Dün Anthony Blinken İstanbul’da Vahdettin Köşkü’nde Dışişleri Bakanı Hakan Fidan’la da Cumhurbaşkanı Erdoğan’la da uzun uzun görüştü. Görüşmeler sonrası basın toplantısı veya resmi açıklama yapılmadı ama sızan haberler, İsrail’in saldırılarını durdurması sonrası Gazze için ABD’nin Türkiye’ye de bir rol vermek istediği yönündeydi.
Aylardır ağır bombardıman altında olan, son olarak karadan giren İsrail askerlerince kısmen işgal de edilip şehir çatışmalarına sahne olan Gazze’de aynı anda hem bir büyük insani felaket yaşanıyor hem de taş üstünde taş kalmamış durumda. Ayrıca Gazze şeridinde siyasi durum da karmaşık.
Ne İsrail, ne ABD ne de dünyanın geri kalanı Gazze’nin bu son savaştan sonra yeniden Hamas tarafından yönetilmesini istiyor. Ancak buradaki yegane büyük siyasi güç de Hamas. Türkiye, Hamas’la iletişimi sürdüren az sayıda ülkeden biri.
İsrail ile son zamanlarda fikir ayrılıkları yaşayan, buna rağmen Kongreyi bir şekilde atlatıp, İsrail’e silah tedarik etmeye de devam eden ABD’nin Dışişleri Bakanı, İstanbul’da, İsrail Başbakanı Binyamin Netanyahu’yu, Adolf Hitler’e benzettiğini dile getiren Cumhurbaşkanı Tayyip Erdoğan ile görüştü.
İstanbul’da Vahdettin Köşkü’nde yapılan görüşmede, iki konu öne çıktı; Gazze’deki İsrail işgali ve İsveç’in NATO Üyeliği.

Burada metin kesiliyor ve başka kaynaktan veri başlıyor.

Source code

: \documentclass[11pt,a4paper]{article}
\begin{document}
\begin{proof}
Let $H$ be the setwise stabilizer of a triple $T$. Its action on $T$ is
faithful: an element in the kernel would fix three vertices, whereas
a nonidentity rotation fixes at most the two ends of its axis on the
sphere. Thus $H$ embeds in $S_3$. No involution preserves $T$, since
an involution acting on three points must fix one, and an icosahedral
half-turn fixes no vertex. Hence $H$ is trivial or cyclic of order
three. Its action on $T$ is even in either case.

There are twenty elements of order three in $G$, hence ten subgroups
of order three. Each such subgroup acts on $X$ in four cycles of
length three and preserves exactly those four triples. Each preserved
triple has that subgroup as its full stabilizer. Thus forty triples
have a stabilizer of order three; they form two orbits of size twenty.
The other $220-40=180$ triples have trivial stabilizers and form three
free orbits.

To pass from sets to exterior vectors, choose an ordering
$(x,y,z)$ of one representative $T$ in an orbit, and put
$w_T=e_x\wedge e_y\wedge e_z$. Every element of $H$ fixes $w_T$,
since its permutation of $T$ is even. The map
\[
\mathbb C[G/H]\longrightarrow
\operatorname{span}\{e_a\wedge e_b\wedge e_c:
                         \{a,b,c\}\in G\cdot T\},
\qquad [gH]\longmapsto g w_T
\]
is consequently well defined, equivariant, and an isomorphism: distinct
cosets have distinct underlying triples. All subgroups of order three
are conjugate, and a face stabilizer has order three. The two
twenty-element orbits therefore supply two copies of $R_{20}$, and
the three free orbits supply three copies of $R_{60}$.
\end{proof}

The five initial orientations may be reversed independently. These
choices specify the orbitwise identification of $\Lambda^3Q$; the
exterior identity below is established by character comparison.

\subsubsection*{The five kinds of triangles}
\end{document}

Vahdettin Köşkü’nde basına kapalı gerçekleşen kabulde, Dışişleri Bakanı Hakan Fidan, Milli İstihbarat Teşkilatı (MİT) Başkanı İbrahim Kalın ve ABD’nin Ankara Büyükelçisi Jeffry Flake de hazır bulundu.
ABD Dışişleri Bakanı Blinken, Cumhurbaşkanı Erdoğan’dan önce de Dışişleri Bakanı Hakan Fidan ile görüşmüştü. İki mevkidaşın yine Vahdettin Köşkü’nde gerçekleşen görüşmesi ise iki saat sürmüştü. Görüşmenin ardından açıklama yapılmadı.

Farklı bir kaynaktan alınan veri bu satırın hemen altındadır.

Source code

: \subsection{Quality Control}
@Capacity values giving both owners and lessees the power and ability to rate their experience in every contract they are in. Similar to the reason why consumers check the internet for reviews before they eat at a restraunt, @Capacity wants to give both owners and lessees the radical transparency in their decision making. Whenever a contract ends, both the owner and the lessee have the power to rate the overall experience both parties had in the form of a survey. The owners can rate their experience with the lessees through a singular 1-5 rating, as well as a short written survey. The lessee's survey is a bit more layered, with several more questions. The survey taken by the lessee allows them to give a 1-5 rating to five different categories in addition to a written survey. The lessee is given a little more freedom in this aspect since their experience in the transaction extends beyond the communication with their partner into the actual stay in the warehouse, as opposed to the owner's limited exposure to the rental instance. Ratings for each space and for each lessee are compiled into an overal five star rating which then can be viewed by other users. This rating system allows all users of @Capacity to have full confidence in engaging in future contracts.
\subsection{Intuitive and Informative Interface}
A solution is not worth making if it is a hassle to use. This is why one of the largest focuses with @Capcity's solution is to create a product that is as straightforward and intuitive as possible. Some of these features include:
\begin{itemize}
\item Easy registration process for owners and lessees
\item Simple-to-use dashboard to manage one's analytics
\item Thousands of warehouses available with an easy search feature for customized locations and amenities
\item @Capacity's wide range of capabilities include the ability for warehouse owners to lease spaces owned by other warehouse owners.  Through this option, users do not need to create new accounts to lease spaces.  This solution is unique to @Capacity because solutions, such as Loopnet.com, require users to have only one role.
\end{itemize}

AA’nın geçtiği habere göre, Dışişleri Bakanı Fidan, ABD’li mevkidaşı Blinken ile görüşmesinde, Gazze’de derhal ateşkes ilan edilerek bölgeye kesintisiz insani yardım ulaştırılması gerektiğini vurguladı. Blinken ise görüşmelerinde, İsrail’in Hamas’ı ortadan kaldırma amacına ulaşması halinde Gazze’nin nasıl yönetilebileceğine ilişkin planlarını öne çıkarıyor.
Uluslararası basına konuşan bir yetkili, Washington’ın, aralarında Türkiye’nin de bulunduğu bölge ülkelerinin, 2007’den bu yana Hamas tarafından yönetilen Gazze Şeridi’nin yeniden inşası, yönetimi ve güvenliğinde rol oynamasını istediğini söyledi.

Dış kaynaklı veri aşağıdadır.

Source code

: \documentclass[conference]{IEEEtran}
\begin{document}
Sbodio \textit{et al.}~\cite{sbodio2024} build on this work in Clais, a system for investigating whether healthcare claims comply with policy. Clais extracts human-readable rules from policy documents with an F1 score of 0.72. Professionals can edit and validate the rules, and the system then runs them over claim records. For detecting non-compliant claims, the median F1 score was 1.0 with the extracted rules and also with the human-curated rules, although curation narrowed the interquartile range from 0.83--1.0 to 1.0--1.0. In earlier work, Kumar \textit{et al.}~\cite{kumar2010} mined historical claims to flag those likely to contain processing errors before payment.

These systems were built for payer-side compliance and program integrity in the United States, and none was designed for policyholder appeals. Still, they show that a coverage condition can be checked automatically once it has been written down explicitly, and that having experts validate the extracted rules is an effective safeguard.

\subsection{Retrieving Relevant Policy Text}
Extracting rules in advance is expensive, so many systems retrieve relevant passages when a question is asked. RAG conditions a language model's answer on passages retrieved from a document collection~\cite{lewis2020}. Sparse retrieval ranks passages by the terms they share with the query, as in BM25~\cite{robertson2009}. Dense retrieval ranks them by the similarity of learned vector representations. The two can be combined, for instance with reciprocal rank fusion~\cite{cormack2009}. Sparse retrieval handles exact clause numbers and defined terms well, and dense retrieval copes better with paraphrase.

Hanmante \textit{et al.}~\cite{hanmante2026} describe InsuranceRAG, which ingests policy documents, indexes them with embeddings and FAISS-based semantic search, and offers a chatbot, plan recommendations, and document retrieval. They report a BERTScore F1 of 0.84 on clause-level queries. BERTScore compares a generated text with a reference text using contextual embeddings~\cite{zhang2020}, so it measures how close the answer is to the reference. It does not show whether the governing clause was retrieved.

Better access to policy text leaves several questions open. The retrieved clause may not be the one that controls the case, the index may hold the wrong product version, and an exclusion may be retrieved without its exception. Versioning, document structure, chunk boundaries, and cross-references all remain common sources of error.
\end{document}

Aslında buna benzer bir plan, İsrail’in Gazze’ye saldırmaya başladığı ilk haftalarda Dışişleri Bakanı Hakan Fidan tarafından da açıklanmıştı. Fidan, Türkiye ve ABD dahil bazı ülkelerin ‘garantör’ olup bağımsız bir Filistin devletinin kurulmasında ve bu arada askerleri ve polisleri ile de Gazze ile Batı Şeria’nın güvenliğinde rol almasını önermişti.
Filistin sorununa çözüm konusunda Türkiye ile birlikte ABD de iki devletli çözümü savunuyor. Buna İsrail şiddetle karşı çıkıyor.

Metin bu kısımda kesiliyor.